### What is being asked
Tell how many lines in the listing below contain the word "Name", giving the number alone.

BEGIN

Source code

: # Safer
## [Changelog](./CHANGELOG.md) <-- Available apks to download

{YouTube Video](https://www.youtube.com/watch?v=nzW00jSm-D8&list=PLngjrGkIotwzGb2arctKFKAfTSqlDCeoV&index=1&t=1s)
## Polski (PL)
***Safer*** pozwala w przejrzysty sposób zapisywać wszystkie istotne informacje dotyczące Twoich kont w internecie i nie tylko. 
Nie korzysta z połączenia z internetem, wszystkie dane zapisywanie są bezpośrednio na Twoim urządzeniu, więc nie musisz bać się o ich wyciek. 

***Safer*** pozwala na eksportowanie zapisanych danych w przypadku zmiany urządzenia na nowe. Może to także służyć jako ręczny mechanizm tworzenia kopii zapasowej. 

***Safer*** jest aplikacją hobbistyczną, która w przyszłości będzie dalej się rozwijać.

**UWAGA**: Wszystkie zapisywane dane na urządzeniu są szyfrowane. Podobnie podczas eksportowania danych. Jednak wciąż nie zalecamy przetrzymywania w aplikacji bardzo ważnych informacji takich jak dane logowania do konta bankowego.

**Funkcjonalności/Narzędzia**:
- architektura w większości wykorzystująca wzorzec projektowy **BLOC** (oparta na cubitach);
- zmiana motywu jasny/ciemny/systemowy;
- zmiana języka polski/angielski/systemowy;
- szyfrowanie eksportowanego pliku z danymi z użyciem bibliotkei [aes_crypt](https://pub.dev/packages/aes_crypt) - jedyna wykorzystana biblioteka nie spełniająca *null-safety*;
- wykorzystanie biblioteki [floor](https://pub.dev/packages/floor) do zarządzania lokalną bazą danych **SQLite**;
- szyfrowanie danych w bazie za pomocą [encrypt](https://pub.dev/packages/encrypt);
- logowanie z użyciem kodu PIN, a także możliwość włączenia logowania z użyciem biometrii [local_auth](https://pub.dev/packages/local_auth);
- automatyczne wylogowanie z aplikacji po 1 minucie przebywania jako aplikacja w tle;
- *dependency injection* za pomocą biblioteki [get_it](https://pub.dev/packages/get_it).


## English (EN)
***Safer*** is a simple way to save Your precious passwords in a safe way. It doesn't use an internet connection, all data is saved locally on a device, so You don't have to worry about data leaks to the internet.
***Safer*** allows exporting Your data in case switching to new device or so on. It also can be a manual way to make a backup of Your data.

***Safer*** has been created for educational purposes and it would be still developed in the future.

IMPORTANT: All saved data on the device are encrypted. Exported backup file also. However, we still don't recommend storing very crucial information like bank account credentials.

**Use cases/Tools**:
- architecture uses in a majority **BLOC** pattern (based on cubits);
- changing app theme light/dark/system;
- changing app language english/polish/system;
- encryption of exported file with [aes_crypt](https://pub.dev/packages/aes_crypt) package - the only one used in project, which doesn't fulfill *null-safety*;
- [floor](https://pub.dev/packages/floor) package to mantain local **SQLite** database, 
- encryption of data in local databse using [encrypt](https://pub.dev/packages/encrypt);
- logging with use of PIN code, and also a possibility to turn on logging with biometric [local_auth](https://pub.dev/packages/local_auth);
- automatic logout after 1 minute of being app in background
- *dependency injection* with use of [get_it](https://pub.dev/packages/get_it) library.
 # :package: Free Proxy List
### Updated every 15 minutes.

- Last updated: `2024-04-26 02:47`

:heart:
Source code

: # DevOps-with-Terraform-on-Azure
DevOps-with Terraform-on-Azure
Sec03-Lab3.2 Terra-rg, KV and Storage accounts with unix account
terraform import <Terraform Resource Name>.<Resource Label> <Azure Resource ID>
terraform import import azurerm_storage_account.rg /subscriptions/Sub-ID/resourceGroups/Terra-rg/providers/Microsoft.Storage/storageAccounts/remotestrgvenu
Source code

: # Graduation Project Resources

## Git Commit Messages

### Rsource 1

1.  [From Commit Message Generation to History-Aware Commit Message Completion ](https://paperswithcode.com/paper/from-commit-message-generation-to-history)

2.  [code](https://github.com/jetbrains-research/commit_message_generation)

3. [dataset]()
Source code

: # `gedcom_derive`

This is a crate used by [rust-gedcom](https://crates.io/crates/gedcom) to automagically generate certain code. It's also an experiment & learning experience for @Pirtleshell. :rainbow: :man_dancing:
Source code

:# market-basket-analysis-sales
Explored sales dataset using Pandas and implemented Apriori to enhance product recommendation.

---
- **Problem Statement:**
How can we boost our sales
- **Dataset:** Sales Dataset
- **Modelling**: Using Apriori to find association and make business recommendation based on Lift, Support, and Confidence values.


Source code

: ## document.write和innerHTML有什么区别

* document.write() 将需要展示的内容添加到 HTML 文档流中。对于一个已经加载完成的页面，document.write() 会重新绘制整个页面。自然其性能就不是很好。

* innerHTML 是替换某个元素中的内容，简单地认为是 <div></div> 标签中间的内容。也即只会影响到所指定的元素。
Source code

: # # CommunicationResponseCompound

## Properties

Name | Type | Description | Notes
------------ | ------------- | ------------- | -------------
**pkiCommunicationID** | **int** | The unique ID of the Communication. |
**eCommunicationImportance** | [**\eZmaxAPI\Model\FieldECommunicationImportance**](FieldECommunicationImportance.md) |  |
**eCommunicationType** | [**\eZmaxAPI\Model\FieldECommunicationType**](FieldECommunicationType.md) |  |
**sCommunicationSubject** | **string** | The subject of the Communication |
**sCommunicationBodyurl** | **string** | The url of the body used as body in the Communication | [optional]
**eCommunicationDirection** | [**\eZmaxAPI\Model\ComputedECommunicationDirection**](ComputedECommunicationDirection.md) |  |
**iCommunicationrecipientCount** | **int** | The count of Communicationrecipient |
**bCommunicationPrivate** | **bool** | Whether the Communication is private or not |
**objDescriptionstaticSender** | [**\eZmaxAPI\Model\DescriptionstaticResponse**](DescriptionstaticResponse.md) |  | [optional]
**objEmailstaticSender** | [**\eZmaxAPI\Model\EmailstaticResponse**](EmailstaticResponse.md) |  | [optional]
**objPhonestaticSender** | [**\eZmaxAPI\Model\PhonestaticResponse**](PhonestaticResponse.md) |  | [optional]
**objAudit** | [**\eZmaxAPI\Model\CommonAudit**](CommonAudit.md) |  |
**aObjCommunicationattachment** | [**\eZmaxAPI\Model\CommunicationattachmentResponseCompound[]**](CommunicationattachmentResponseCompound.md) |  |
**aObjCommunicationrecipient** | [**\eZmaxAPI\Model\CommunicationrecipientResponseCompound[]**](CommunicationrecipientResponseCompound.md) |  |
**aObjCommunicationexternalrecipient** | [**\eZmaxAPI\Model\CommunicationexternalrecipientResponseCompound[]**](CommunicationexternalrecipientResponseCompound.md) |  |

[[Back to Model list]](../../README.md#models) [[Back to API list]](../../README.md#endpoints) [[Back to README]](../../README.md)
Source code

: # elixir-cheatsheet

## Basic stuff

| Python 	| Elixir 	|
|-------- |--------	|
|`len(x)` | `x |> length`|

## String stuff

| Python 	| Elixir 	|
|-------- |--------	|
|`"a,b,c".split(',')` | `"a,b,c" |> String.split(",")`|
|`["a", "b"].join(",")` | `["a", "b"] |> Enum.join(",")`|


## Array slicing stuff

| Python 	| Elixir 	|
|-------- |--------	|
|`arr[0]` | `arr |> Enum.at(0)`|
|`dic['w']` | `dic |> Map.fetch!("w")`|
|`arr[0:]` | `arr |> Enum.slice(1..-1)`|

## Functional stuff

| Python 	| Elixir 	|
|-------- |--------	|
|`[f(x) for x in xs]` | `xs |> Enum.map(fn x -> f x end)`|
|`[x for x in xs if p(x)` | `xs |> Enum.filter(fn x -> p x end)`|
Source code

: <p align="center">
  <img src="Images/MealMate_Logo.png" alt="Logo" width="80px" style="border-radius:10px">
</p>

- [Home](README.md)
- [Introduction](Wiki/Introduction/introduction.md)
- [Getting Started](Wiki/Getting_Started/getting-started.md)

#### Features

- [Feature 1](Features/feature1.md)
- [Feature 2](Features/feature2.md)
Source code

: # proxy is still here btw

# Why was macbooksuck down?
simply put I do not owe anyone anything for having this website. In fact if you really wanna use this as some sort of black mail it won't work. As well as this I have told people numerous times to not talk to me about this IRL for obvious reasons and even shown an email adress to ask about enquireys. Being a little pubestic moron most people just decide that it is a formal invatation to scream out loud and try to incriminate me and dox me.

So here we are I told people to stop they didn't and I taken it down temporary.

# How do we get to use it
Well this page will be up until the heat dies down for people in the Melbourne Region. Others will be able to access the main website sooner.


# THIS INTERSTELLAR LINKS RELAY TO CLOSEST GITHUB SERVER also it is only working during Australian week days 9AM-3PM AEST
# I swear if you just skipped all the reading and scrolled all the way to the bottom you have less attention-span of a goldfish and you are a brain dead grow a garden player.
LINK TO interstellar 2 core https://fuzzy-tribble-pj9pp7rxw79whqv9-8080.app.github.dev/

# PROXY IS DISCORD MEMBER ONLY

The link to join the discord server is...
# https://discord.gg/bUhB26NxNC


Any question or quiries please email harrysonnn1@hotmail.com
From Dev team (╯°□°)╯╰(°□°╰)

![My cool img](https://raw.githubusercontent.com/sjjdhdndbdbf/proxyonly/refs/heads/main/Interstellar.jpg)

END

### Answer box
2